Overall Architecture

CHARM3R simultaneously maintains two depth estimates (regression-based depth + ground-plane depth) within an existing Mono3D detector and takes a simple average as the final depth prediction. The core contribution lies in the complementary nature of the two depth types under camera height variation.

Key Designs

1. Ground-based Depth

For a front-facing camera, the depth of a pixel on the ground plane can be precisely computed from camera parameters: \(z = \frac{H - b_2}{\frac{v - v_0}{f}}\). CHARM3R queries the ground-plane depth using the predicted projected 3D bottom center: \(v_b = v_c + \frac{1}{2}h_{2D} + \alpha(v_c - v_{c,2D})\), where \(\alpha\) is a learnable correction coefficient.

Theorem 1: The mean error of ground-plane depth has a positive slope with respect to \(\Delta H\)—depth is overestimated when height increases and underestimated when height decreases.

2. Regression-based Depth

Standard Mono3D regresses depth from the pixel location of the projected 3D center.

Theorem 2: The mean error of regression-based depth has a negative slope with respect to \(\Delta H\)—depth is underestimated when height increases and overestimated when height decreases.

3. Depth Fusion

A simple average is taken: \(\hat{z} = \frac{1}{2}(\hat{z}^r + \hat{z}^g)\).
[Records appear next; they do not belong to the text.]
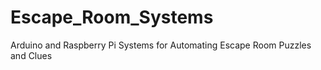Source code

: # Escape_Room_Systems
Arduino and Raspberry Pi Systems for Automating Escape Room Puzzles and Clues
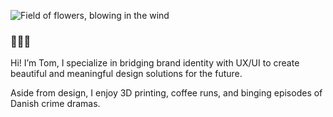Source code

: ![Field of flowers, blowing in the wind](https://c.tenor.com/rKdvyCJ2CeEAAAAd/flowers-wind.gif)

### 👋👋👋

Hi! I’m Tom,
I specialize in bridging brand identity with UX/UI to create beautiful and meaningful design solutions for the future.

Aside from design, I enjoy 3D printing, coffee runs, and binging episodes of Danish crime dramas.

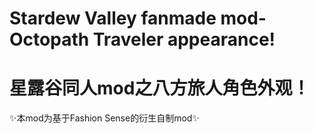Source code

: # Stardew Valley fanmade mod-Octopath Traveler appearance!
# 星露谷同人mod之八方旅人角色外观！

✨本mod为基于Fashion Sense的衍生自制mod✨
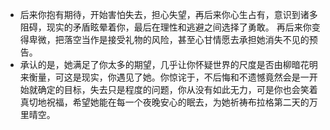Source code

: - 后来你抱有期待，开始害怕失去，担心失望，再后来你心生占有，意识到诸多阻碍，现实的矛盾眩晕着你，最后在理性和逃避之间选择了勇敢。
  再后来你变得卑微，把落空当作是接受礼物的风险，甚至心甘情愿去承担她消失不见的预告。
- 承认的是，她满足了你太多的期望，几乎让你怀疑世界的尺度是否由柳暗花明来衡量，可这是现实，你遇见了她。你惊诧于，不后悔和不遗憾竟然会是一开始就确定的目标，失去只是程度的问题，你从没有如此无力，可是你也会笑着真切地祝福，希望她能在每一个夜晚安心的眠去，为她祈祷布拉格第二天的万里晴空。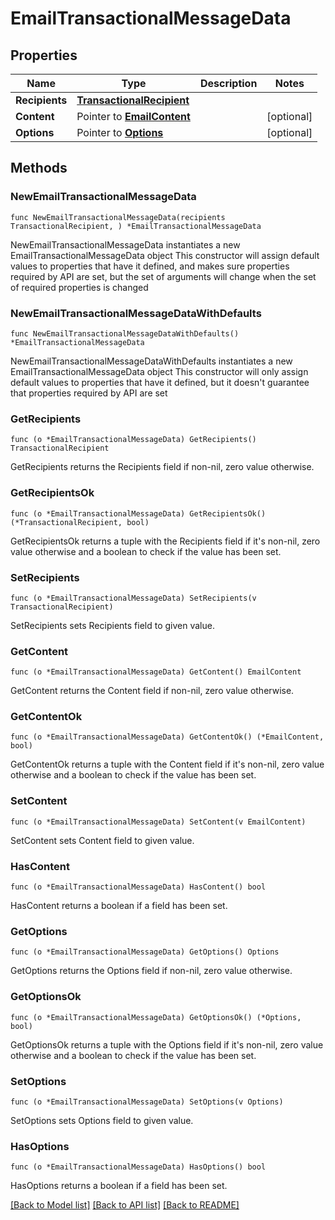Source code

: # EmailTransactionalMessageData

## Properties

Name | Type | Description | Notes
------------ | ------------- | ------------- | -------------
**Recipients** | [**TransactionalRecipient**](TransactionalRecipient.md) |  | 
**Content** | Pointer to [**EmailContent**](EmailContent.md) |  | [optional] 
**Options** | Pointer to [**Options**](Options.md) |  | [optional] 

## Methods

### NewEmailTransactionalMessageData

`func NewEmailTransactionalMessageData(recipients TransactionalRecipient, ) *EmailTransactionalMessageData`

NewEmailTransactionalMessageData instantiates a new EmailTransactionalMessageData object
This constructor will assign default values to properties that have it defined,
and makes sure properties required by API are set, but the set of arguments
will change when the set of required properties is changed

### NewEmailTransactionalMessageDataWithDefaults

`func NewEmailTransactionalMessageDataWithDefaults() *EmailTransactionalMessageData`

NewEmailTransactionalMessageDataWithDefaults instantiates a new EmailTransactionalMessageData object
This constructor will only assign default values to properties that have it defined,
but it doesn't guarantee that properties required by API are set

### GetRecipients

`func (o *EmailTransactionalMessageData) GetRecipients() TransactionalRecipient`

GetRecipients returns the Recipients field if non-nil, zero value otherwise.

### GetRecipientsOk

`func (o *EmailTransactionalMessageData) GetRecipientsOk() (*TransactionalRecipient, bool)`

GetRecipientsOk returns a tuple with the Recipients field if it's non-nil, zero value otherwise
and a boolean to check if the value has been set.

### SetRecipients

`func (o *EmailTransactionalMessageData) SetRecipients(v TransactionalRecipient)`

SetRecipients sets Recipients field to given value.


### GetContent

`func (o *EmailTransactionalMessageData) GetContent() EmailContent`

GetContent returns the Content field if non-nil, zero value otherwise.

### GetContentOk

`func (o *EmailTransactionalMessageData) GetContentOk() (*EmailContent, bool)`

GetContentOk returns a tuple with the Content field if it's non-nil, zero value otherwise
and a boolean to check if the value has been set.

### SetContent

`func (o *EmailTransactionalMessageData) SetContent(v EmailContent)`

SetContent sets Content field to given value.

### HasContent

`func (o *EmailTransactionalMessageData) HasContent() bool`

HasContent returns a boolean if a field has been set.

### GetOptions

`func (o *EmailTransactionalMessageData) GetOptions() Options`

GetOptions returns the Options field if non-nil, zero value otherwise.

### GetOptionsOk

`func (o *EmailTransactionalMessageData) GetOptionsOk() (*Options, bool)`

GetOptionsOk returns a tuple with the Options field if it's non-nil, zero value otherwise
and a boolean to check if the value has been set.

### SetOptions

`func (o *EmailTransactionalMessageData) SetOptions(v Options)`

SetOptions sets Options field to given value.

### HasOptions

`func (o *EmailTransactionalMessageData) HasOptions() bool`

HasOptions returns a boolean if a field has been set.


[[Back to Model list]](../README.md#documentation-for-models) [[Back to API list]](../README.md#documentation-for-api-endpoints) [[Back to README]](../README.md)


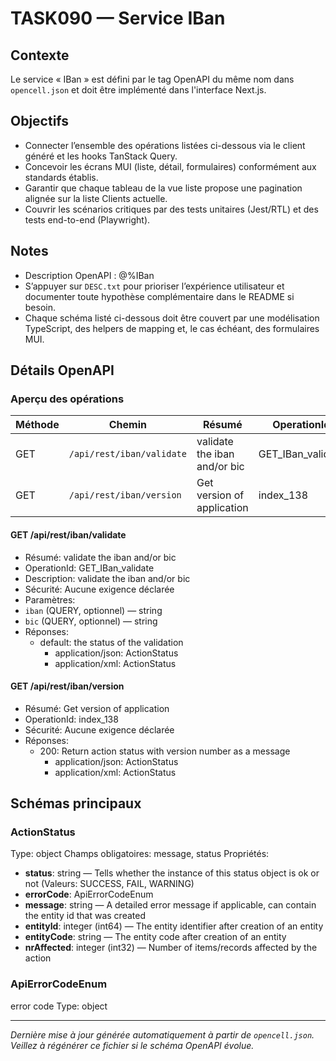 # TASK090 — Service IBan

## Contexte
Le service « IBan » est défini par le tag OpenAPI du même nom dans `opencell.json` et doit être implémenté dans l'interface Next.js.

## Objectifs
- Connecter l’ensemble des opérations listées ci-dessous via le client généré et les hooks TanStack Query.
- Concevoir les écrans MUI (liste, détail, formulaires) conformément aux standards établis.
- Garantir que chaque tableau de la vue liste propose une pagination alignée sur la liste Clients actuelle.
- Couvrir les scénarios critiques par des tests unitaires (Jest/RTL) et des tests end-to-end (Playwright).

## Notes
- Description OpenAPI : @%IBan
- S’appuyer sur `DESC.txt` pour prioriser l’expérience utilisateur et documenter toute hypothèse complémentaire dans le README si besoin.
- Chaque schéma listé ci-dessous doit être couvert par une modélisation TypeScript, des helpers de mapping et, le cas échéant, des formulaires MUI.

## Détails OpenAPI

### Aperçu des opérations

| Méthode | Chemin | Résumé | OperationId |
| --- | --- | --- | --- |
| GET | `/api/rest/iban/validate` |  validate the iban and/or bic  |     GET_IBan_validate |
| GET | `/api/rest/iban/version` | Get version of application | index_138 |

#### GET /api/rest/iban/validate

- Résumé:  validate the iban and/or bic 
- OperationId:     GET_IBan_validate
- Description: validate the iban and/or bic
- Sécurité: Aucune exigence déclarée
- Paramètres:
- `iban` (QUERY, optionnel) — string
- `bic` (QUERY, optionnel) — string
- Réponses:
  - default: the status of the validation
    - application/json: ActionStatus
    - application/xml: ActionStatus

#### GET /api/rest/iban/version

- Résumé: Get version of application
- OperationId: index_138
- Sécurité: Aucune exigence déclarée
- Réponses:
  - 200: Return action status with version number as a message
    - application/json: ActionStatus
    - application/xml: ActionStatus

## Schémas principaux

### ActionStatus
Type: object
Champs obligatoires: message, status
Propriétés:
- **status**: string — Tells whether the instance of this status object is ok or not (Valeurs: SUCCESS, FAIL, WARNING)
- **errorCode**: ApiErrorCodeEnum
- **message**: string — A detailed error message if applicable, can contain the entity id that was created
- **entityId**: integer (int64) — The entity identifier after creation of an entity
- **entityCode**: string — The entity code after creation of an entity
- **nrAffected**: integer (int32) — Number of items/records affected by the action

### ApiErrorCodeEnum
error code
Type: object

---

_Dernière mise à jour générée automatiquement à partir de `opencell.json`. Veillez à régénérer ce fichier si le schéma OpenAPI évolue._
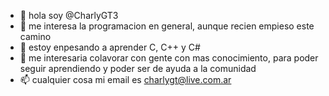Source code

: - 👋 hola soy @CharlyGT3
- 👀 me interesa la programacion en general, aunque recien empieso este camino
- 🌱 estoy enpesando a aprender C, C++ y C#
- 💞️ me interesaria colavorar con gente con mas conocimiento, para poder seguir aprendiendo y poder ser de ayuda a la comunidad
- 📫 cualquier cosa mi email es charlygt@live.com.ar

<!---
CharlyGT3/CharlyGT3 is a ✨ special ✨ repository because its `README.md` (this file) appears on your GitHub profile.
You can click the Preview link to take a look at your changes.
--->
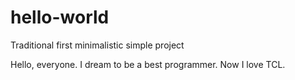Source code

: # hello-world
Traditional first minimalistic simple project

Hello, everyone. I dream to be a best programmer. Now I love TCL.
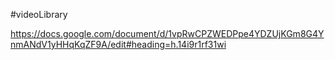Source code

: #videoLibrary 

https://docs.google.com/document/d/1vpRwCPZWEDPpe4YDZUjKGm8G4YnmANdV1yHHqKqZF9A/edit#heading=h.14i9r1rf31wi
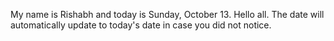 My name is Rishabh and today is Sunday, October 13. Hello all. The date will automatically update to today's date in case you did not notice.
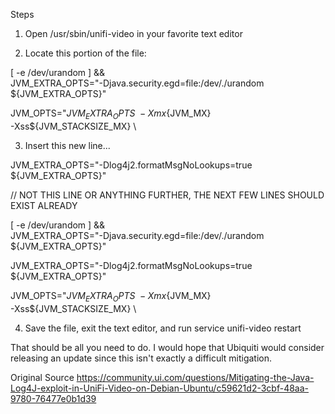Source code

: Steps

1) Open /usr/sbin/unifi-video in your favorite text editor

2) Locate this portion of the file:

[ -e /dev/urandom ] && \
        JVM_EXTRA_OPTS="-Djava.security.egd=file:/dev/./urandom ${JVM_EXTRA_OPTS}"

JVM_OPTS="${JVM_EXTRA_OPTS} \
 -Xmx${JVM_MX} \
 -Xss${JVM_STACKSIZE_MX} \


3) Insert this new line...


  JVM_EXTRA_OPTS="-Dlog4j2.formatMsgNoLookups=true ${JVM_EXTRA_OPTS}"


// NOT THIS LINE OR ANYTHING FURTHER, THE NEXT FEW LINES SHOULD EXIST ALREADY

[ -e /dev/urandom ] && \
        JVM_EXTRA_OPTS="-Djava.security.egd=file:/dev/./urandom ${JVM_EXTRA_OPTS}"

JVM_EXTRA_OPTS="-Dlog4j2.formatMsgNoLookups=true ${JVM_EXTRA_OPTS}"

JVM_OPTS="${JVM_EXTRA_OPTS} \
 -Xmx${JVM_MX} \
 -Xss${JVM_STACKSIZE_MX} \

4) Save the file, exit the text editor, and run service unifi-video restart

That should be all you need to do. I would hope that Ubiquiti would consider releasing an update since this isn't exactly a difficult mitigation.


Original Source https://community.ui.com/questions/Mitigating-the-Java-Log4J-exploit-in-UniFi-Video-on-Debian-Ubuntu/c59621d2-3cbf-48aa-9780-76477e0b1d39

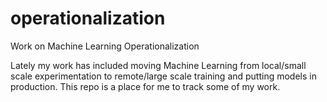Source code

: # operationalization
Work on Machine Learning Operationalization 

Lately my work has included moving Machine Learning from local/small scale experimentation to remote/large scale training and putting models in production. This repo is a place for me to track some of my work. 


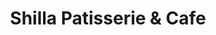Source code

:---
title: "Shilla Patisserie & Cafe"
url: /centreville/shilla-patisserie-und-cafe/
shop: Konditorei
---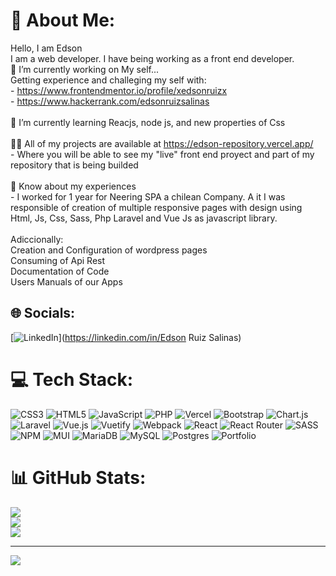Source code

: # 💫 About Me:

Hello, I am Edson<br>I am a web developer. I have being working as a front end developer.<br>🔭 I’m currently working on My self...<br>Getting experience and challeging my self with: <br>- https://www.frontendmentor.io/profile/xedsonruizx<br>- https://www.hackerrank.com/edsonruizsalinas<br><br>🌱 I’m currently learning Reacjs, node js, and new properties of Css<br><br>👨‍💻 All of my projects are available at https://edson-repository.vercel.app/ <br>- Where you will be able to see my "live" front end proyect and part of my repository that is being builded<br> <br>📄 Know about my experiences<br>- I worked for 1 year for Neering SPA a chilean Company. A it I was responsible of creation of multiple responsive pages with design using Html, Js, Css, Sass, Php Laravel and Vue Js as javascript library.<br><br>Adiccionally: <br>Creation and Configuration of wordpress pages<br>Consuming of Api Rest <br>Documentation of Code <br>Users Manuals of our Apps

## 🌐 Socials:

[![LinkedIn](https://img.shields.io/badge/LinkedIn-%230077B5.svg?logo=linkedin&logoColor=white)](https://linkedin.com/in/Edson Ruiz Salinas)

# 💻 Tech Stack:

![CSS3](https://img.shields.io/badge/css3-%231572B6.svg?style=for-the-badge&logo=css3&logoColor=white) ![HTML5](https://img.shields.io/badge/html5-%23E34F26.svg?style=for-the-badge&logo=html5&logoColor=white) ![JavaScript](https://img.shields.io/badge/javascript-%23323330.svg?style=for-the-badge&logo=javascript&logoColor=%23F7DF1E) ![PHP](https://img.shields.io/badge/php-%23777BB4.svg?style=for-the-badge&logo=php&logoColor=white) ![Vercel](https://img.shields.io/badge/vercel-%23000000.svg?style=for-the-badge&logo=vercel&logoColor=white) ![Bootstrap](https://img.shields.io/badge/bootstrap-%23563D7C.svg?style=for-the-badge&logo=bootstrap&logoColor=white) ![Chart.js](https://img.shields.io/badge/chart.js-F5788D.svg?style=for-the-badge&logo=chart.js&logoColor=white) ![Laravel](https://img.shields.io/badge/laravel-%23FF2D20.svg?style=for-the-badge&logo=laravel&logoColor=white) ![Vue.js](https://img.shields.io/badge/vuejs-%2335495e.svg?style=for-the-badge&logo=vuedotjs&logoColor=%234FC08D) ![Vuetify](https://img.shields.io/badge/Vuetify-1867C0?style=for-the-badge&logo=vuetify&logoColor=AEDDFF) ![Webpack](https://img.shields.io/badge/webpack-%238DD6F9.svg?style=for-the-badge&logo=webpack&logoColor=black) ![React](https://img.shields.io/badge/react-%2320232a.svg?style=for-the-badge&logo=react&logoColor=%2361DAFB) ![React Router](https://img.shields.io/badge/React_Router-CA4245?style=for-the-badge&logo=react-router&logoColor=white) ![SASS](https://img.shields.io/badge/SASS-hotpink.svg?style=for-the-badge&logo=SASS&logoColor=white) ![NPM](https://img.shields.io/badge/NPM-%23000000.svg?style=for-the-badge&logo=npm&logoColor=white) ![MUI](https://img.shields.io/badge/MUI-%230081CB.svg?style=for-the-badge&logo=material-ui&logoColor=white) ![MariaDB](https://img.shields.io/badge/MariaDB-003545?style=for-the-badge&logo=mariadb&logoColor=white) ![MySQL](https://img.shields.io/badge/mysql-%2300f.svg?style=for-the-badge&logo=mysql&logoColor=white) ![Postgres](https://img.shields.io/badge/postgres-%23316192.svg?style=for-the-badge&logo=postgresql&logoColor=white) ![Portfolio](https://img.shields.io/badge/Portfolio-%23000000.svg?style=for-the-badge&logo=firefox&logoColor=#FF7139)

# 📊 GitHub Stats:

![](https://github-readme-stats.vercel.app/api?username=xedsonruizx&theme=darcula&hide_border=false&include_all_commits=false&count_private=false)<br/>
![](https://github-readme-streak-stats.herokuapp.com/?user=xedsonruizx&theme=darcula&hide_border=false)<br/>
![](https://github-readme-stats.vercel.app/api/top-langs/?username=xedsonruizx&theme=darcula&hide_border=false&include_all_commits=false&count_private=false&layout=compact)

---

[![](https://visitcount.itsvg.in/api?id=xedsonruizx&icon=0&color=8)](https://visitcount.itsvg.in)

<!-- Proudly created with GPRM ( https://gprm.itsvg.in ) -->
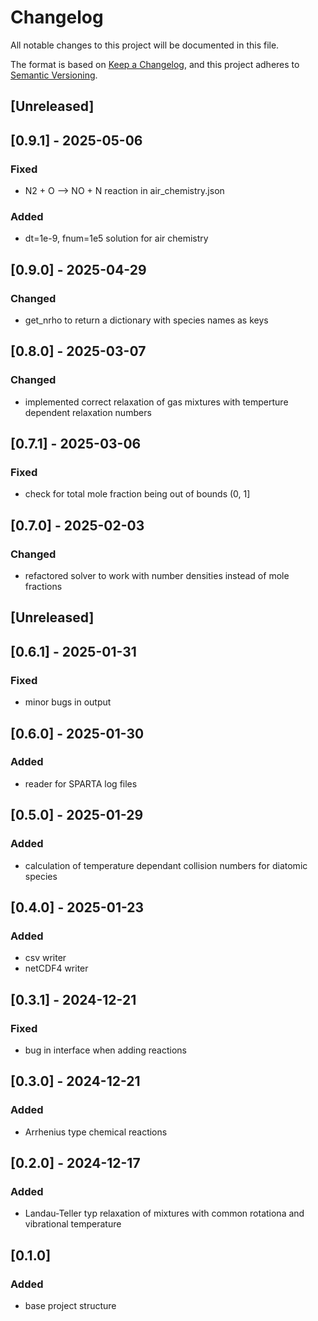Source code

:# Changelog

All notable changes to this project will be documented in this file.

The format is based on [Keep a Changelog](https://keepachangelog.com/en/1.1.0/),
and this project adheres to [Semantic Versioning](https://semver.org/spec/v2.0.0.html).

## [Unreleased]

## [0.9.1] - 2025-05-06

### Fixed

- N2 + O --> NO + N reaction in air_chemistry.json

### Added

- dt=1e-9, fnum=1e5 solution for air chemistry

## [0.9.0] - 2025-04-29

### Changed

- get_nrho to return a dictionary with species names as keys

## [0.8.0] - 2025-03-07

### Changed

- implemented correct relaxation of gas mixtures with temperture dependent relaxation numbers

## [0.7.1] - 2025-03-06

### Fixed

- check for total mole fraction being out of bounds (0, 1]

## [0.7.0] - 2025-02-03

### Changed

- refactored solver to work with number densities instead of mole fractions

## [Unreleased]

## [0.6.1] - 2025-01-31

### Fixed

- minor bugs in output

## [0.6.0] - 2025-01-30

### Added

- reader for SPARTA log files

## [0.5.0] - 2025-01-29

### Added

- calculation of temperature dependant collision numbers for diatomic species

## [0.4.0] - 2025-01-23

### Added

- csv writer
- netCDF4 writer

## [0.3.1] - 2024-12-21

### Fixed

- bug in interface when adding reactions

## [0.3.0] - 2024-12-21

### Added

- Arrhenius type chemical reactions

## [0.2.0] - 2024-12-17

### Added

- Landau-Teller typ relaxation of mixtures with common rotationa and vibrational temperature

## [0.1.0]

### Added

- base project structure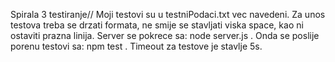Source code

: Spirala 3 testiranje//
Moji testovi su u testniPodaci.txt vec navedeni.
Za unos testova treba se drzati formata, ne smije se stavljati viska space, kao ni ostaviti prazna linija.
Server se pokrece sa: node server.js .
Onda se poslije porenu testovi sa: npm test .
Timeout za testove je stavlje 5s.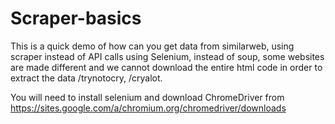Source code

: # Scraper-basics
This is a quick demo of how can you get data from similarweb, using scraper instead of API calls using Selenium, instead of soup, some websites are made different and we cannot download the entire html code in order to extract the data /trynotocry, /cryalot.


You will need to install selenium and download ChromeDriver from https://sites.google.com/a/chromium.org/chromedriver/downloads


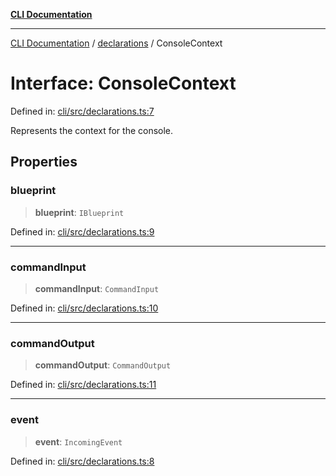 [**CLI Documentation**](../../README.md)

***

[CLI Documentation](../../README.md) / [declarations](../README.md) / ConsoleContext

# Interface: ConsoleContext

Defined in: [cli/src/declarations.ts:7](https://github.com/stonemjs/cli/blob/ae332002b2560de84ae3a35accc1d91282bd1543/src/declarations.ts#L7)

Represents the context for the console.

## Properties

### blueprint

> **blueprint**: `IBlueprint`

Defined in: [cli/src/declarations.ts:9](https://github.com/stonemjs/cli/blob/ae332002b2560de84ae3a35accc1d91282bd1543/src/declarations.ts#L9)

***

### commandInput

> **commandInput**: `CommandInput`

Defined in: [cli/src/declarations.ts:10](https://github.com/stonemjs/cli/blob/ae332002b2560de84ae3a35accc1d91282bd1543/src/declarations.ts#L10)

***

### commandOutput

> **commandOutput**: `CommandOutput`

Defined in: [cli/src/declarations.ts:11](https://github.com/stonemjs/cli/blob/ae332002b2560de84ae3a35accc1d91282bd1543/src/declarations.ts#L11)

***

### event

> **event**: `IncomingEvent`

Defined in: [cli/src/declarations.ts:8](https://github.com/stonemjs/cli/blob/ae332002b2560de84ae3a35accc1d91282bd1543/src/declarations.ts#L8)
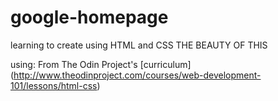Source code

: # google-homepage
learning to create using HTML and CSS
THE BEAUTY OF THIS

using:
From The Odin Project's [curriculum]
(http://www.theodinproject.com/courses/web-development-101/lessons/html-css)

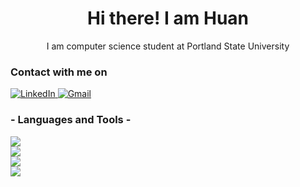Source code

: <h1 align="center"> Hi there! I am Huan</h1> 

<p align="center"> I am computer science student at Portland State University </p>

<h3> Contact with me on </h3>

<p> 
  <a href="https://www.linkedin.com/in/huan-nguyen-302691280/" target="_blank">
    <img src="https://img.shields.io/badge/LinkedIn-0077B5?style=for-the-badge&logo=linkedin&logoColor=white" alt="LinkedIn" />
  </a>
  
  <a href="mailto:nhuan915@gmail.com" target="_blank">
    <img src="https://img.shields.io/badge/Gmail-D14836?style=for-the-badge&logo=gmail&logoColor=white" alt="Gmail" />
  </a>
</p>

<h3>- Languages and Tools -</h3>
<p>
  <img src="https://skillicons.dev/icons?i=c,cpp,py,java,postgres"/>
  <br/>
  <img src="https://skillicons.dev/icons?i=linux,windows,vscode,idea"/>
  <br/>
  <img src="https://skillicons.dev/icons?i=aws,gcp"/>
  <br/>
  <img src="https://skillicons.dev/icons?i=git,github,gitlab"/>
  <br/>
</p>
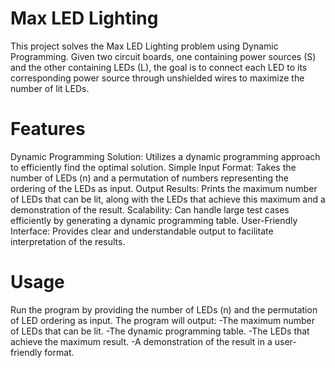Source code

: # Max LED Lighting
This project solves the Max LED Lighting problem using Dynamic Programming. Given two circuit boards, one containing power sources (S) and the other containing LEDs (L), the goal is to connect each LED to its corresponding power source through unshielded wires to maximize the number of lit LEDs.

# Features
Dynamic Programming Solution: Utilizes a dynamic programming approach to efficiently find the optimal solution.
Simple Input Format: Takes the number of LEDs (n) and a permutation of numbers representing the ordering of the LEDs as input.
Output Results: Prints the maximum number of LEDs that can be lit, along with the LEDs that achieve this maximum and a demonstration of the result.
Scalability: Can handle large test cases efficiently by generating a dynamic programming table.
User-Friendly Interface: Provides clear and understandable output to facilitate interpretation of the results.
# Usage
Run the program by providing the number of LEDs (n) and the permutation of LED ordering as input.
The program will output:
-The maximum number of LEDs that can be lit.
-The dynamic programming table.
-The LEDs that achieve the maximum result.
-A demonstration of the result in a user-friendly format.
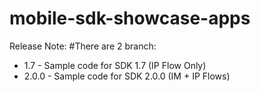 # mobile-sdk-showcase-apps

Release Note:
#There are 2 branch:
+ 1.7 - Sample code for SDK 1.7 (IP Flow Only)
+ 2.0.0 - Sample code for SDK 2.0.0 (IM + IP Flows)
Since the two extrapolation trends are exactly opposite, averaging effectively cancels out the errors.

4. ReLU Activation: ReLU is applied to the denominator \((v_b - v_0)\) to ensure non-negativity and improve training stability.

Loss & Training

  • A ground-plane depth branch is added on top of an existing Mono3D detector and trained end-to-end.
  • Training is conducted solely on sedan-height data, with direct generalization to unseen heights.
  • Simple averaging outperforms learned weighting, which overfits to the training distribution.

Key Experimental Results

Main Results

CARLA Val (GUP Net backbone, trained at \(\Delta H=0\) m, tested across heights):

Method AP3D_70 (\(\Delta H=-0.7\)) AP3D_70 (\(\Delta H=0\)) AP3D_70 (\(\Delta H=+0.76\)) MDE (\(-0.7\)) MDE (\(+0.76\))
Source 9.46 53.82 7.23 +0.53 −0.63
Plucker 8.43 55.56 10.13 +0.55 −0.63
UniDrive++ 10.83 53.82 12.27 +0.39 −0.48
CHARM3R 19.45 55.68 27.33 +0.07 −0.02
Oracle 70.96 53.82 62.25 +0.03 +0.03

The method is also effective with the DEVIANT backbone: AP3D_70 increases from 6.25 to 26.24 at \(\Delta H=+0.76\) m.

Ablation Study

Design choice ablation (GUP Net + CHARM3R):

Design Variant AP3D_70 (−0.7 m) AP3D_70 (0 m) AP3D_70 (+0.76 m)
Regression depth only 9.46 53.82 7.23
Ground-plane depth only 0.98 26.61 5.39
Offline fusion 12.86 47.66 18.36
Learned weighted average 8.25 56.49 9.53
Without ReLU 0.60 52.94 0.07
CHARM3R 19.45 55.68 27.33

Key Findings

  • MDE trend validation: the regression model's MDE follows a negative trend with height (\(+0.53 \to -0.63\)), the ground-plane model a positive trend (\(-0.80 \to +0.55\)), and CHARM3R remains near zero (\(+0.07 \to -0.02\)).
  • Simple averaging outperforms learned weighting in OOD scenarios, as learned weights overfit to the training distribution.
  • ReLU is necessary: removing it causes training instability or collapse.
  • The method is also effective with a ResNet-18 backbone.

Highlights & Insights

  1. Theory-driven design: Two formal theorems provide a clear theoretical foundation for the method, rather than relying on empirical trial and error.
  2. The power of minimalism: A simple average of two depth estimates yields 45%+ OOD improvement, elegantly embodying the principle of "cancellation through symmetry."
  3. Problem-oriented research paradigm: The work first conducts a thorough analysis of the problem's root cause (depth error decomposition) before designing the solution accordingly.

Limitations & Future Work

  1. Validation is conducted solely on the simulated CARLA dataset; real-world multi-height experiments are absent.
  2. The theorems rely on simplifying assumptions (linear regression model, \(\Delta H \ll z\)).
  3. Only vertical height variation is considered; pitch angle variation is not addressed.
  4. The ground-plane assumption limits applicability to non-flat road scenarios.
  5. Extension to additional detector architectures (e.g., transformer-based) remains to be explored.
  • Unlike multi-height training approaches such as BEVHeight, the proposed method requires only single-height training data.
  • The complementarity idea may generalize to other extrapolation problems (e.g., varying focal lengths or tilt angles).
  • The observation that simple averaging outperforms learned weighting echoes findings in the domain generalization literature.

Rating

  • Novelty: ⭐⭐⭐⭐⭐ (Theoretically grounded with a concise and practical solution; highly elegant)
  • Experimental Thoroughness: ⭐⭐⭐⭐ (Thorough ablations, but limited to simulated data)
  • Writing Quality: ⭐⭐⭐⭐⭐ (Clear logical chain; rigorous theorem proofs)
  • Value: ⭐⭐⭐⭐ (Reveals an important overlooked problem; solution can be directly integrated into existing detectors)